The key for me was choosing a poem that didn’t require exact precision with the memorized lines. What I worked on memorizing was the turns in the poem and where I wanted my stressed beats. I also found that as I practiced, I improved the poem, cutting anything extraneous since I would have the added bonus of not having to memorize what I cut. Also, I practiced with a group first to perform a bit of exorcism on the nerves. To Kali Meister, our reading couch, many thanks for giving us your time. And to everyone who came, many thanks for letting us share our work with you.
Wednesday, October 21, 2009
I Heart Abrams
This week I have been restructuring my first poetry manuscript. Or rather, I’ve taken a bomb to my manuscript and am seeing where the pieces fall. Sandy Longhorn’s blog recently turned me on to something that Victoria Chang posted on problems she sees as a contest judge for first books. This blog is worth a read to any one wondering how to organize their first books. You can check it out at: http://victoriamchang.blogspot.com/2009/10/poetry-book-screening-observations.html
It is number eight on Chang’s list that is the most interesting to me, and that is Chang’s point that sometimes writers don’t consider the reader. This phrase is often said to a lot of aggressive head-nods, and I would agree with those aggressive head-nods, but the issue is more complicated than what it might seem.

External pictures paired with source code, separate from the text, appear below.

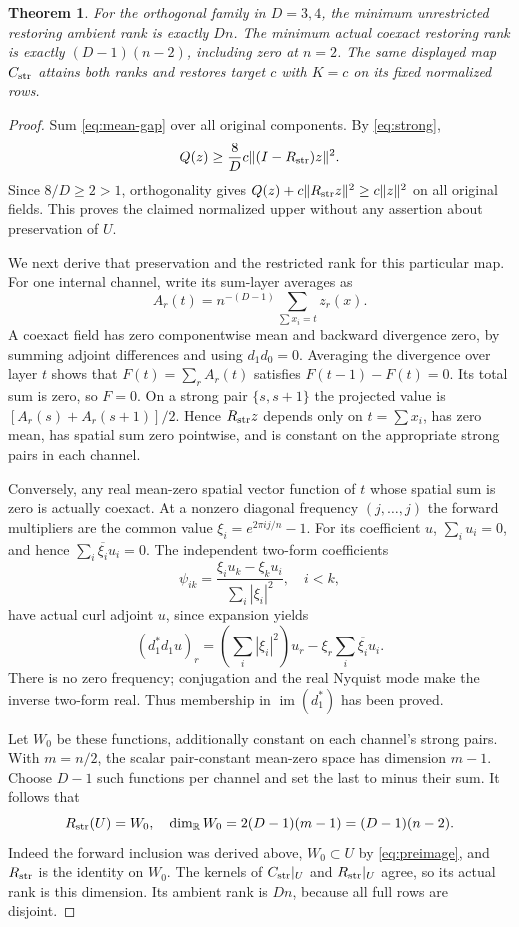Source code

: \documentclass[11pt,a4paper]{article}
\newtheorem{theorem}{Theorem}[section]
\newcommand{\R}{\mathbb R}
\newcommand{\im}{\operatorname{im}}
\newcommand{\norm}[1]{\lVert#1\rVert}
\begin{document}
\begin{theorem}\label{thm:exact}
For the orthogonal family in $D=3,4$, the minimum unrestricted restoring
ambient rank is exactly $Dn$. The minimum actual coexact restoring rank is
exactly $(D-1)(n-2)$, including zero at $n=2$. The same displayed map
$C_{\rm str}$ attains both ranks and restores target $c$ with $K=c$ on its
fixed normalized rows.
\end{theorem}
\begin{proof}
Sum \eqref{eq:mean-gap} over all original components. By \eqref{eq:strong},
\[
 Q(z)\geq\frac8D c\norm{(I-R_{\rm str})z}^2.
\]
Since $8/D\geq2>1$, orthogonality gives
$Q(z)+c\norm{R_{\rm str}z}^2\geq c\norm{z}^2$ on all original fields.
This proves the claimed normalized upper without any assertion about
preservation of $U$.

We next derive that preservation and the restricted rank for this particular
map. For one internal channel, write its sum-layer averages as
\[
 A_r(t)=n^{-(D-1)}\sum_{\sum x_i=t}z_r(x).
\]
A coexact field has zero componentwise mean and backward divergence zero,
by summing adjoint differences and using $d_1d_0=0$. Averaging the divergence
over layer $t$ shows that $F(t)=\sum_r A_r(t)$ satisfies $F(t-1)-F(t)=0$.
Its total sum is zero, so $F=0$. On a strong pair $\{s,s+1\}$ the projected
value is $[A_r(s)+A_r(s+1)]/2$. Hence $R_{\rm str}z$ depends only on
$t=\sum x_i$, has zero mean, has spatial sum zero pointwise, and is constant
on the appropriate strong pairs in each channel.

Conversely, any real mean-zero spatial vector function of $t$ whose spatial
sum is zero is actually coexact. At a nonzero diagonal frequency
$(j,\ldots,j)$ the forward multipliers are the common value
$\xi_i=e^{2\pi i j/n}-1$. For its coefficient $u$, $\sum_i u_i=0$, and hence
$\sum_i\overline{\xi_i}u_i=0$. The independent two-form coefficients
\begin{equation}\label{eq:preimage}
 \psi_{ik}=\frac{\xi_i u_k-\xi_k u_i}{\sum_i|\xi_i|^2},\quad i<k,
\end{equation}
have actual curl adjoint $u$, since expansion yields
\[
 (d_1^*d_1u)_r=(\textstyle\sum_i|\xi_i|^2)u_r
       -\xi_r\textstyle\sum_i\overline{\xi_i}u_i.
\]
There is no zero frequency; conjugation and the real Nyquist mode make the
inverse two-form real. Thus membership in $\im(d_1^*)$ has been proved.

Let $W_0$ be these functions, additionally constant on each channel's strong
pairs. With $m=n/2$, the scalar pair-constant mean-zero space has dimension
$m-1$. Choose $D-1$ such functions per channel and set the last to minus their
sum. It follows that
\[
 R_{\rm str}(U)=W_0,\quad \dim_\R W_0=2(D-1)(m-1)=(D-1)(n-2).
\]
Indeed the forward inclusion was derived above, $W_0\subset U$ by
\eqref{eq:preimage}, and $R_{\rm str}$ is the identity on $W_0$. The kernels
of $C_{\rm str}|_U$ and $R_{\rm str}|_U$ agree, so its actual rank is this
dimension. Its ambient rank is $Dn$, because all full rows are disjoint.


\end{proof}
\end{document}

Not considering the reader is actually part of what contemporary poetry does so well. I should back up a bit and explain myself.

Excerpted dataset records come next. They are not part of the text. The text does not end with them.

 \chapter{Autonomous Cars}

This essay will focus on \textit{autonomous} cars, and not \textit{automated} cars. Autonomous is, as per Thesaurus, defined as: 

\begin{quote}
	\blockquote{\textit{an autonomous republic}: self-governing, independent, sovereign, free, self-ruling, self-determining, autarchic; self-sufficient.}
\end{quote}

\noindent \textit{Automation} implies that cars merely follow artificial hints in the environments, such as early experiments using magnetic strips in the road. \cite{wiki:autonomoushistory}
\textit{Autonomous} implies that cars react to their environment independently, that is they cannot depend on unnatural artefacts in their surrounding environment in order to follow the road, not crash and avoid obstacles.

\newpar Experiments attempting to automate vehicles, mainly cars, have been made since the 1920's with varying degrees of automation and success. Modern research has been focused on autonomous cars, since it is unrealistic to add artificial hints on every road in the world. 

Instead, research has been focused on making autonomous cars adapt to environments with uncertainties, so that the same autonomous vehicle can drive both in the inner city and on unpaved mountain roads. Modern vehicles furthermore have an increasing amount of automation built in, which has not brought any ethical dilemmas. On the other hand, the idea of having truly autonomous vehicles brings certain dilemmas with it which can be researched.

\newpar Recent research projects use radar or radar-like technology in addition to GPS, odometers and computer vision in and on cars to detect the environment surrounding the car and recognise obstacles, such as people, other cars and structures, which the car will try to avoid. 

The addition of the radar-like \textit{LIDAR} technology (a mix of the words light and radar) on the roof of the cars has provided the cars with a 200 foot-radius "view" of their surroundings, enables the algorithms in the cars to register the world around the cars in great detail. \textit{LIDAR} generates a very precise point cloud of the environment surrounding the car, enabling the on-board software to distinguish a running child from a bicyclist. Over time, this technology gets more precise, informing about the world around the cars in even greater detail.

If you have ever been unlucky enough to find me in a bar talking about poetry, I will invariably start yapping on about M.H. Abrams’s The Mirror and the Lamp. In short, Abrams claims that we have undergone about four major modes of examining poetry: mimetic, pragmatic, expressivist, and objective. It is the expressivist mode that is the one that most affects contemporary poetry. Essentially, this mode came about around the Romantic period and emphasizes a focus on expressing what is within oneself. If you happen to read any writers like Wordsworth talking about their writing, it’s brimming with these metaphors of something being contained and the poet unleashing it such as with that famous Wordsworthian line that “poetry is the spontaneous overflow of powerful feelings...". Frankly, this mode has become so dominant a poet could not even understand the point of a poem if it’s not to express oneself. Mimetic, for instance, privileged the writer objectively describing the world (writer as mirror), and pragmatic privileged the writer viewing his work as a way to inspire a reader to act, feel, or think a certain way (writer as teacher).

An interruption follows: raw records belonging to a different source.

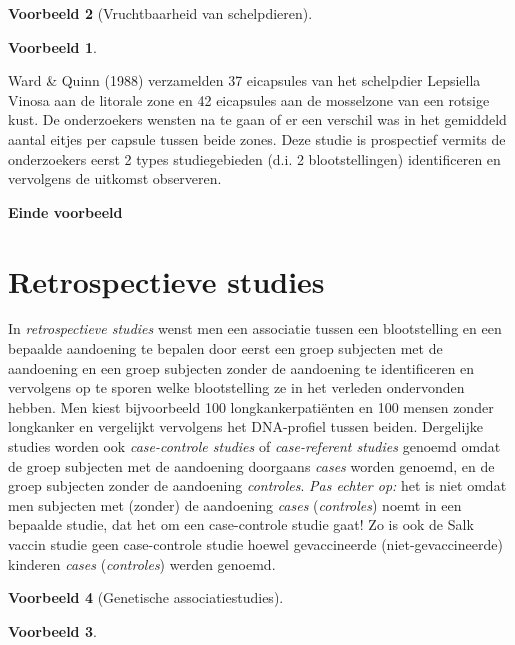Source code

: \documentclass[
  12pt,dutch,coursenotes]{book}
\theoremstyle{definition}
\theoremstyle{definition}
\newtheorem{example}{Voorbeeld}[chapter]
\theoremstyle{definition}
\theoremstyle{remark}
\begin{document}
\begin{example}[Vruchtbaarheid van schelpdieren]
\begin{example}

\protect\hypertarget{exm:unnamed-chunk-85}{}{\label{exm:unnamed-chunk-85} \iffalse (Vruchtbaarheid van schelpdieren) \fi{} }

\end{example}
\end{example}

Ward \& Quinn (1988) verzamelden 37 eicapsules van het schelpdier Lepsiella Vinosa aan de litorale zone en 42 eicapsules aan de mosselzone van een rotsige kust. De onderzoekers wensten na te gaan of er een verschil was in het gemiddeld aantal eitjes per capsule tussen beide zones. Deze studie is prospectief vermits de onderzoekers eerst 2 types studiegebieden (d.i. 2 blootstellingen) identificeren en vervolgens de uitkomst observeren.

\textbf{Einde voorbeeld}

\hypertarget{subsec:design:retro}{%
\section{Retrospectieve studies}\label{subsec:design:retro}}

In \emph{retrospectieve studies} wenst men een associatie tussen een
blootstelling en een bepaalde aandoening te bepalen door eerst een groep
subjecten met de aandoening en een groep subjecten zonder de aandoening te
identificeren en vervolgens op te sporen welke blootstelling ze in het
verleden ondervonden hebben. Men kiest bijvoorbeeld 100
longkankerpatiënten en 100 mensen zonder longkanker en vergelijkt vervolgens het DNA-profiel tussen beiden. Dergelijke studies worden
ook \emph{case-controle studies} of \emph{case-referent studies} genoemd
omdat de groep subjecten met de aandoening doorgaans \emph{cases} worden genoemd,
en de groep subjecten zonder de aandoening \emph{controles}. \emph{Pas echter op:} het is niet omdat men subjecten met (zonder) de aandoening \emph{cases}
(\emph{controles}) noemt in een bepaalde studie, dat het om een case-controle
studie gaat! Zo is ook de Salk vaccin studie geen case-controle studie
hoewel gevaccineerde (niet-gevaccineerde) kinderen \emph{cases} (\emph{controles})
werden genoemd.

\begin{example}[Genetische associatiestudies]
\begin{example}

\protect\hypertarget{exm:brcaLeu}{}{\label{exm:brcaLeu} \iffalse (Genetische associatiestudies) \fi{} }

\end{example}
\end{example}
\end{document}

With this expressivist mode, a few things happen. The author becomes central to his work since it is the author’s experiences, feelings, and thoughts that he wants to express. Also, sincerity becomes valued over truth. (Whatever is truth anyway?) A consequence of the writer becoming more important in his work is that the reader becomes less important—which leads to other effects. Readers may be confused since this type of writing is more about the writer. Also, more reader confusion leads to a greater reliance on criticism—written by the author or schools or critics—to explain what is being said. Any of this sound familiar? It’s contemporary poetry. Now, just to be clear before I’m called out on this: nothing with literature fits within these tidy boxes, and I can think of many exceptions. Still, the boxes are quite helpful in lugging around ideas I couldn’t hold otherwise.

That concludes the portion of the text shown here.